# Work request
Each line below that carries the string "filename" must appear in the answer.

# Material provided
++++++
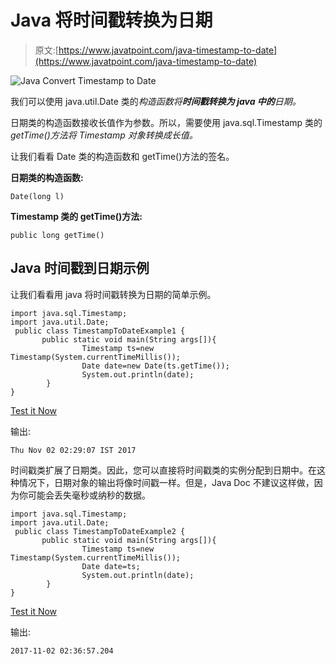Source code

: # Java 将时间戳转换为日期

> 原文:[https://www.javatpoint.com/java-timestamp-to-date](https://www.javatpoint.com/java-timestamp-to-date)

![Java Convert Timestamp to Date](../Images/4d74566c6abbe565da954a0d9709199f.png)

我们可以使用 java.util.Date 类的*构造函数将**时间戳转换为 java 中的**日期。*

日期类的构造函数接收长值作为参数。所以，需要使用 java.sql.Timestamp 类的 *getTime()方法将 Timestamp 对象转换成长值。*

让我们看看 Date 类的构造函数和 getTime()方法的签名。

**日期类的构造函数:**

```
Date(long l)

```

**Timestamp 类的 getTime()方法:**

```
public long getTime()

```

## Java 时间戳到日期示例

让我们看看用 java 将时间戳转换为日期的简单示例。

```
import java.sql.Timestamp;  
import java.util.Date;  
 public class TimestampToDateExample1 {  
       public static void main(String args[]){  
                Timestamp ts=new Timestamp(System.currentTimeMillis());
                Date date=new Date(ts.getTime());
                System.out.println(date);                   
        }  
}  

```

[Test it Now](https://compiler.javatpoint.com/opr/test.jsp?filename=TimestampToDateExample1)

输出:

```
Thu Nov 02 02:29:07 IST 2017

```

时间戳类扩展了日期类。因此，您可以直接将时间戳类的实例分配到日期中。在这种情况下，日期对象的输出将像时间戳一样。但是，Java Doc 不建议这样做，因为你可能会丢失毫秒或纳秒的数据。

```
import java.sql.Timestamp;  
import java.util.Date;  
 public class TimestampToDateExample2 {  
       public static void main(String args[]){  
                Timestamp ts=new Timestamp(System.currentTimeMillis());
                Date date=ts;
                System.out.println(date);                   
        }  
}  

```

[Test it Now](https://compiler.javatpoint.com/opr/test.jsp?filename=TimestampToDateExample2)

输出:

```
2017-11-02 02:36:57.204

```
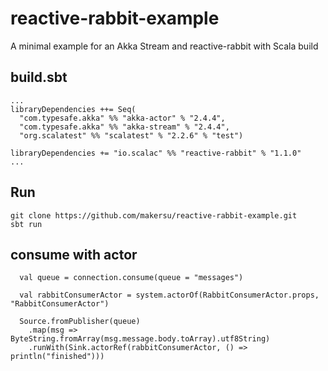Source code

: reactive-rabbit-example
=========================

A minimal example for an Akka Stream and reactive-rabbit with Scala build 

## build.sbt
```
...
libraryDependencies ++= Seq(
  "com.typesafe.akka" %% "akka-actor" % "2.4.4",
  "com.typesafe.akka" %% "akka-stream" % "2.4.4",
  "org.scalatest" %% "scalatest" % "2.2.6" % "test")

libraryDependencies += "io.scalac" %% "reactive-rabbit" % "1.1.0"
...
```

## Run
```
git clone https://github.com/makersu/reactive-rabbit-example.git
sbt run
```

## consume with actor
```
  val queue = connection.consume(queue = "messages")

  val rabbitConsumerActor = system.actorOf(RabbitConsumerActor.props, "RabbitConsumerActor")

  Source.fromPublisher(queue)
    .map(msg => ByteString.fromArray(msg.message.body.toArray).utf8String)
    .runWith(Sink.actorRef(rabbitConsumerActor, () => println("finished")))
```
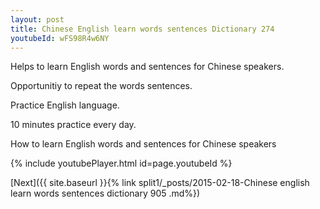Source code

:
 ```yaml
---
layout: post
title: Chinese English learn words sentences Dictionary 274 
youtubeId: wFS98R4w6NY
---
```

 
 
Helps to learn English words and sentences for Chinese speakers.

Opportunitiy to repeat the words sentences. 

Practice English language. 
 
10 minutes practice every day. 
 
How to learn English words and sentences for Chinese speakers 
 
{% include youtubePlayer.html id=page.youtubeId %}
 
 
[Next]({{ site.baseurl }}{% link  split1/_posts/2015-02-18-Chinese english learn words sentences dictionary 905 .md%})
++++++
# Answer to this problem
[Test it Now](https://compiler.javatpoint.com/opr/test.jsp?filename=TimestampToDateExample1)
[Test it Now](https://compiler.javatpoint.com/opr/test.jsp?filename=TimestampToDateExample2)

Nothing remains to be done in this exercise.